Figure 6. 4T1 cancer uses pre-B-like cells to generate tBregs (A–F) which promote metastasis (G–I).

Shown are representative data from in vitro CD8⁺ T cell suppression assay with pre-B-like cells from spleen (R6 and R7, A) or with BM B cells (both CD25⁺ and CD25⁻ IgM⁻ B-precursors, BMB, C) from mice with 4T1 cancer (4T1.2 BMB) or without cancer (NB). Control cells were FOB (R4) and BMB from naïve mice. Non-act is for unstimulated T cells and Act T is for T cells stimulated with anti-CD3e Ab (A) or with anti-CD3e/anti-CD28 Ab beads (C-E). Unlike circulating pre-B-like cells from cancer-free mice, pre-B-like cells from mice with 4T1 cancer express high levels of TGFβ (intracellular FACS staining result, B). To demonstrate that 4T1 cancer confers B-cell precursors with a regulatory activity, naïve mouse BM B-cell precursors (BMB) are cultured in CM-4T1 or in cRPMI for 7 days (D and E). Only CM-4T1-treated BMB suppressed proliferation (D) and granzyme B expression (E) in CD8⁺ T cells in in vitro suppression assay. In A, C, and D, proliferation is measured by the dilution of eFluor450 (a representative histogram, right panel in A) and depicted as mean ± SD of triplicate experiments reproduced at least twice (n=3-5).
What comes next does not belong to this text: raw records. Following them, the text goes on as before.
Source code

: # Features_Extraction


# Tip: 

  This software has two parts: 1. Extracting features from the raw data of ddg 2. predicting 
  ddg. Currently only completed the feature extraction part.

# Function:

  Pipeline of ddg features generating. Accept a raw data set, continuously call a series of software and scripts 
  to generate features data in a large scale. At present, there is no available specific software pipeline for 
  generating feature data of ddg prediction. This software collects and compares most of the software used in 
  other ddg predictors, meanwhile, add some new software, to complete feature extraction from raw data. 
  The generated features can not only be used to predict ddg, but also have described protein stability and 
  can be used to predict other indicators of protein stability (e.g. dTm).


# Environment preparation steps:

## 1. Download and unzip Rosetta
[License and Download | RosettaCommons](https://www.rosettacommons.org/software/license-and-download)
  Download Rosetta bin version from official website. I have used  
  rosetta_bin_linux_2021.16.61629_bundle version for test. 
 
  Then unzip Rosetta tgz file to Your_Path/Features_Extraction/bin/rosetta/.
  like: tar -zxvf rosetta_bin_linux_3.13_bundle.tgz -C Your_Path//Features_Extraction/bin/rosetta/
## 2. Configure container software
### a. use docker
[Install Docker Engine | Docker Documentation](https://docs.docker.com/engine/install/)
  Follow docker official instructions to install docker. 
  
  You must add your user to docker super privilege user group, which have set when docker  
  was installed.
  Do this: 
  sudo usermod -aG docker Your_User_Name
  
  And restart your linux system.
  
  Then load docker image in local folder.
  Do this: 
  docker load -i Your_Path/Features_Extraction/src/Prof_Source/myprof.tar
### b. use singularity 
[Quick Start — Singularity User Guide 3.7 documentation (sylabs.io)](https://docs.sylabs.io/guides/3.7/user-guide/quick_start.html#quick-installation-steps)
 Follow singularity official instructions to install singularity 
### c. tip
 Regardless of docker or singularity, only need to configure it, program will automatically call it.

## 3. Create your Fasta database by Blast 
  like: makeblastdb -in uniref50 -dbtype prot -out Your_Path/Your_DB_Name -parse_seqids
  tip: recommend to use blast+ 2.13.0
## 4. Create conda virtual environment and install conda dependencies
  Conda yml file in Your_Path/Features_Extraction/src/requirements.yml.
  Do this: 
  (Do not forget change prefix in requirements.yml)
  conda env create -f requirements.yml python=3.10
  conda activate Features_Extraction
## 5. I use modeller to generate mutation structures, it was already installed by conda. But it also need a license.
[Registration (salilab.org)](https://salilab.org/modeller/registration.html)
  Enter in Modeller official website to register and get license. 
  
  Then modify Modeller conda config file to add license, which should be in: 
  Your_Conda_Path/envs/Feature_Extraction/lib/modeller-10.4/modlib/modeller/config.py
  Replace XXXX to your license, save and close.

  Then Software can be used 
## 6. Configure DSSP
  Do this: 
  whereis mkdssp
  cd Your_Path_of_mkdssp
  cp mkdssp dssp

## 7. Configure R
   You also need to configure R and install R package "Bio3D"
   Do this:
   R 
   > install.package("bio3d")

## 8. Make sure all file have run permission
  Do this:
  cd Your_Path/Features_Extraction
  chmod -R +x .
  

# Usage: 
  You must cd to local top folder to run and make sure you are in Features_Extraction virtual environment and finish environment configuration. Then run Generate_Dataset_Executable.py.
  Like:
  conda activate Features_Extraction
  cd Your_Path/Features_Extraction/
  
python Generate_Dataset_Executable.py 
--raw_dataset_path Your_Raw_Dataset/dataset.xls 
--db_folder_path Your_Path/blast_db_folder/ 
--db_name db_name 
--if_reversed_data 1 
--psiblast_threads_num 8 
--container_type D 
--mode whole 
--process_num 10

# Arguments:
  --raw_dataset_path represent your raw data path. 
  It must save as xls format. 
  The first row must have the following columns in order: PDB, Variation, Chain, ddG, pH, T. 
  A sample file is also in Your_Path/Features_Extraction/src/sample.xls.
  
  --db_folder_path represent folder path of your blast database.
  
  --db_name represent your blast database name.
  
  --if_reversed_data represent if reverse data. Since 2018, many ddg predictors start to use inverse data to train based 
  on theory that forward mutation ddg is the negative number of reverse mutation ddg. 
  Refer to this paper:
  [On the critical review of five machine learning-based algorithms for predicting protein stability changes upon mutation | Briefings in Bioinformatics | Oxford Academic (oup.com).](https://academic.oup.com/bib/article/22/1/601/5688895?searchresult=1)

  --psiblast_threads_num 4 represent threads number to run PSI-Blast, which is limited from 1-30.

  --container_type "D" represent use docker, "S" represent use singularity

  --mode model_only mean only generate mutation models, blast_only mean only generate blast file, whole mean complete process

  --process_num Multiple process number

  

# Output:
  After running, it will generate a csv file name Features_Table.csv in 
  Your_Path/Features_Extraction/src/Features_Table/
In F–G, BALB/c mice bearing 4T1.2 cancer (pretreated with 20 μg MK886 to eliminate endogenous tBregs) are i.v. injected with PBS or purified pre-B-like cells from spleen of syngeneic mice with 4T1.2 cancer (n=5). Shown are numbers of CD25⁺ pre-B-like cells in spleen (F) and metastatic foci in the lungs (G). Similarly, splenic B cells from WT or TSLPR KO mice with 4T1.2 cancer were i.v. transferred into μMT (H, n=4) and TSLPR KO mice with 4T1.2 cancer (I, n=4). Each symbol is for a single mouse (B, F, G) and Y-axis in G, H, I is for mean of metastatic foci ± SD in the lungs 34 days post tumor challenge. Results are reproduced at least twice. P-values were calculated with one-way ANOVA followed by Tukey test (A), Welch’s t-test (D, E), and Mann-Whitney Wilcoxon t-test (B, C, F–I).